Nick van Dyk: We hired Rick as a session musician for the first CD. Ultimately, while I think Rick’s performance on that CD is some of the best work of his career, he is really a power metal vocalist at heart, and I knew I wanted to work with somebody who was more comfortable with prog metal. When we were asked to play the ProgPower festival in 2003, we took the opportunity to find a vocalist more suited to this style of music. Bernie and I listened to a bunch of CDs and decided to ask Corey Brown, who was with Magnitude 9 at the time, to join us in Atlanta. When recording for the new CD commenced, I suppose Corey would naturally have been our choice for a full-time vocalist, but Ray [Alder] heard the pre-production materials and really wanted to sing on it, and so we had the discussion about Ray formally joining the band.

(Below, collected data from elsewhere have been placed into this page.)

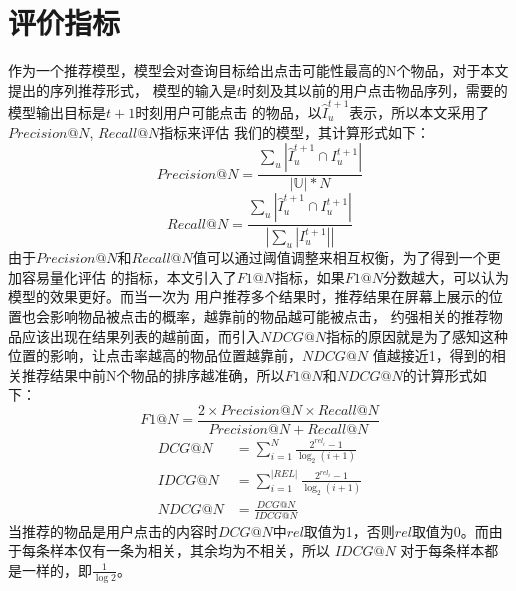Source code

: \section{评价指标}
作为一个推荐模型，模型会对查询目标给出点击可能性最高的N个物品，对于本文提出的序列推荐形式，%
模型的输入是$t$时刻及其以前的用户点击物品序列，需要的模型输出目标是$t+1$时刻用户可能点击%
的物品，以$\hat{I}_{u}^{t+1}$表示，所以本文采用了$Precision@N$, $Recall@N$指标来评估%
我们的模型，其计算形式如下：
\begin{equation}
Precision@N=\frac{\sum_{u}|\hat{I}_{u}^{t+1}\cap I_{u}^{t+1} |}{\left | \mathbb{U} \right |*N}
\end{equation}
\begin{equation}
Recall@N=\frac{\sum_{u}|\hat{I}_{u}^{t+1}\cap I_{u}^{t+1} |}{\left |\sum_{u}|I_{u}^{t+1}| \right |}
\end{equation}
由于$Precision@N$和$Recall@N$值可以通过阈值调整来相互权衡，为了得到一个更加容易量化评估%
的指标，本文引入了$F1@N$指标，如果$F1@N$分数越大，可以认为模型的效果更好。而当一次为%
用户推荐多个结果时，推荐结果在屏幕上展示的位置也会影响物品被点击的概率，越靠前的物品越可能被点击，%
约强相关的推荐物品应该出现在结果列表的越前面，而引入$NDCG@N$指标的原因就是为了感知这种%
位置的影响，让点击率越高的物品位置越靠前，$NDCG@N$%
值越接近1，得到的相关推荐结果中前N个物品的排序越准确，所以$F1@N$和$NDCG@N$的计算形式如下：
\begin{equation}
F1@N=\frac{2\times Precision@N\times Recall@N}{Precision@N+Recall@N}
\end{equation}
\begin{equation}
  \begin{aligned}
  DCG@N &= \sum_{i=1}^{N} \frac{2^{rel_{i}}-1}{\log _{2}(i+1)} \\
  IDCG@N &= \sum_{i=1}^{|REL|} \frac{2^{rel_{i}}-1}{\log _{2}(i+1)} \\
  NDCG@N &= \frac{DCG@N}{IDCG@N}
  \label{E21}
  \end{aligned}
\end{equation}
当推荐的物品是用户点击的内容时$DCG@N$中$rel$取值为1，否则$rel$取值为0。而由于每条样本仅有一条为相关，其余均为不相关，所以 $IDCG@N$ 对于每条样本都是一样的，即$\frac{1}{\log 2}$。

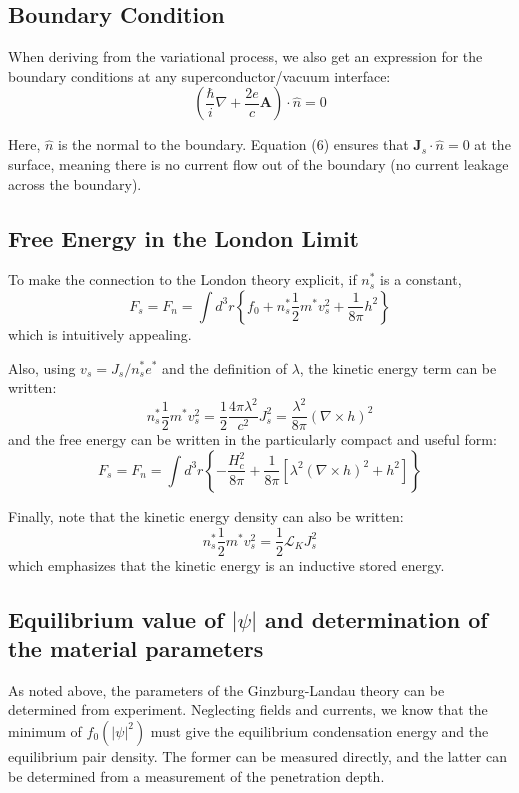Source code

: \documentclass{article}
\begin{document}
\subsection{Boundary Condition}

When deriving from the variational process, we also get an expression for the boundary conditions at any superconductor/vacuum interface:
\begin{equation}
    \left( \frac{\hbar}{i} \nabla + \frac{2e}{c} \mathbf{A} \right) \cdot \hat{n} = 0 \tag{21}
\end{equation}

Here, $\hat{n}$ is the normal to the boundary. Equation (6) ensures that $\mathbf{J}_s \cdot \hat{n} = 0$ at the surface, meaning there is no current flow out of the boundary (no current leakage across the boundary).

\subsection{Free Energy in the London Limit}

To make the connection to the London theory explicit, if $n_s^*$ is a constant, 
\[
F_s = F_n = \int d^3r \left\{ f_0 + n_s^* \frac{1}{2} m^* v_s^2 + \frac{1}{8\pi} h^2 \right\} \tag{25}
\]
which is intuitively appealing.

Also, using $v_s = J_s / n_s^* e^*$ and the definition of $\lambda$, the kinetic energy term can be written:
\[
n_s^* \frac{1}{2} m^* v_s^2 = \frac{1}{2} \frac{4\pi \lambda^2}{c^2} J_s^2 = \frac{\lambda^2}{8\pi} (\nabla \times h)^2 \tag{26}
\]
and the free energy can be written in the particularly compact and useful form:
\[
F_s = F_n = \int d^3r \left\{ -\frac{H_c^2}{8\pi} + \frac{1}{8\pi} \left[ \lambda^2 (\nabla \times h)^2 + h^2 \right] \right\} \tag{27}
\]

Finally, note that the kinetic energy density can also be written:
\[
n_s^* \frac{1}{2} m^* v_s^2 = \frac{1}{2} \mathcal{L}_K J_s^2 \tag{28}
\]
which emphasizes that the kinetic energy is an inductive stored energy.

\subsection{Equilibrium value of $|\psi|$ and determination of the material parameters}

As noted above, the parameters of the Ginzburg-Landau theory can be determined from experiment. Neglecting fields and currents, we know that the minimum of $f_0(|\psi|^2)$ must give the equilibrium condensation energy and the equilibrium pair density. The former can be measured directly, and the latter can be determined from a measurement of the penetration depth.
\end{document}
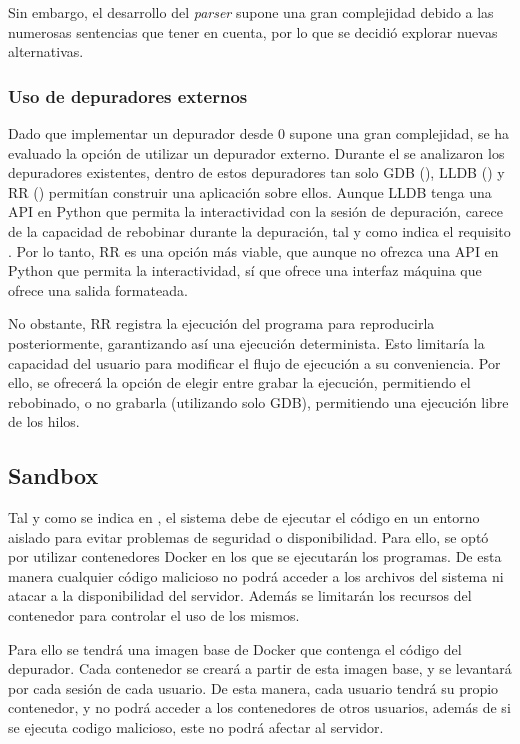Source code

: Sin embargo, el desarrollo del \textit{\gls{parser}} supone una gran complejidad debido a las numerosas sentencias que tener en cuenta, por lo que se decidió explorar nuevas alternativas.

\subsubsection{Uso de depuradores externos} \label{sec:depuradores-externos}

Dado que implementar un depurador desde 0 supone una gran complejidad, se ha evaluado la opción de utilizar un depurador externo. Durante el  se analizaron los depuradores existentes, dentro de estos depuradores tan solo GDB (), LLDB () y RR () permitían construir una aplicación sobre ellos. Aunque LLDB tenga una API en Python que permita la interactividad con la sesión de depuración, carece de la capacidad de rebobinar durante la depuración, tal y como indica el requisito . Por lo tanto, RR es una opción más viable, que aunque no ofrezca una API en Python que permita la interactividad, sí que ofrece una interfaz máquina que ofrece una salida formateada.

No obstante, RR registra la ejecución del programa para reproducirla posteriormente, garantizando así una ejecución determinista. Esto limitaría la capacidad del usuario para modificar el flujo de ejecución a su conveniencia. Por ello, se ofrecerá la opción de elegir entre grabar la ejecución, permitiendo el rebobinado, o no grabarla (utilizando solo GDB), permitiendo una ejecución libre de los hilos.

\subsection{Sandbox} \label{sec:sandbox}

Tal y como se indica en , el sistema debe de ejecutar el código en un entorno aislado para evitar problemas de seguridad o disponibilidad. Para ello, se optó por utilizar contenedores Docker en los que se ejecutarán los programas. De esta manera cualquier código malicioso no podrá acceder a los archivos del sistema ni atacar a la disponibilidad del servidor. Además se limitarán los recursos del contenedor para controlar el uso de los mismos.

Para ello se tendrá una imagen base de Docker que contenga el código del depurador. Cada contenedor se creará a partir de esta imagen base, y se levantará por cada sesión de cada usuario. De esta manera, cada usuario tendrá su propio contenedor, y no podrá acceder a los contenedores de otros usuarios, además de si se ejecuta codigo malicioso, este no podrá afectar al servidor. 


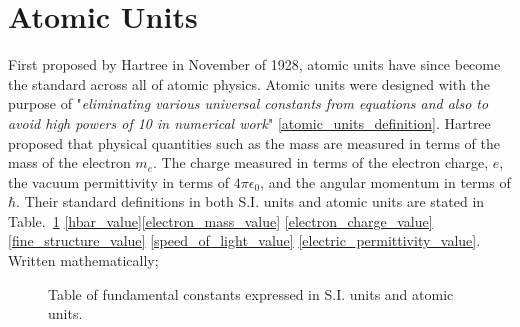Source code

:     \section{Atomic Units} \label{sec:atomic_units}    
        First proposed by Hartree in November of 1928, atomic units have since become the standard across all of atomic physics. Atomic units were designed with the purpose of "\textit{eliminating various universal constants from equations and also to avoid high powers of 10 in numerical work}" \ref{atomic_units_definition}. Hartree proposed that physical quantities such as the mass are measured in terms of the mass of the electron $m_e$. The charge measured in terms of the electron charge, $e$, the vacuum permittivity in terms of $4\pi \epsilon_0$, and the angular momentum in terms of $\hbar$. Their standard definitions in both S.I. units and atomic units are stated in Table.~\ref{tab:units} \ref{hbar_value}\ref{electron_mass_value} \ref{electron_charge_value} \ref{fine_structure_value} \ref{speed_of_light_value} \ref{electric_permittivity_value}. Written mathematically;

        \begin{figure}[b]
            \centering 
            \label{tab:units}
            \caption{Table of fundamental constants expressed in S.I. units and atomic units.}
        \end{figure}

I came across your debut and was instantly hooked, and naturally I was thirsty for more. This led me to purchase the first album I could find in the local music store, which happened to be “The Origins of Ruin.” There was a drastic difference i n the sound, with the superb Ray Alder on vocals. He seems like such a natural fit for your sound. How did you guys originally come together?
Van Dyk: We became friends first because I had seen him a couple of times at some small shows in LA and struck up a conversation with him. After I knew him pretty well, I played some of the music that I’d been tinkering with. I wound up co-writing a song for his first Engine CD, and he offered to help produce the first Redemption CD, and to appear as a guest vocalist on a track. As I mentioned, when he heard the pre-production materials for “Fullness of Time” (Origins’ predecessor) he wanted to join the band which was a tremendous compliment, and also a pretty wonderful thing for the band. His voice has a ton of emotion and a unique character to it insofar as he doesn’t sound like just every operatic vocalist. Both aspects of that are critical to Redemption sounding the way it does.
One aspect of each album that always sticks out is the sheer depth of emotion involved with each song, musically and vocally. What are some of the inspirations you draw from when writing the music? Does Ray take the finished music and add to it or is there another process involved when composing?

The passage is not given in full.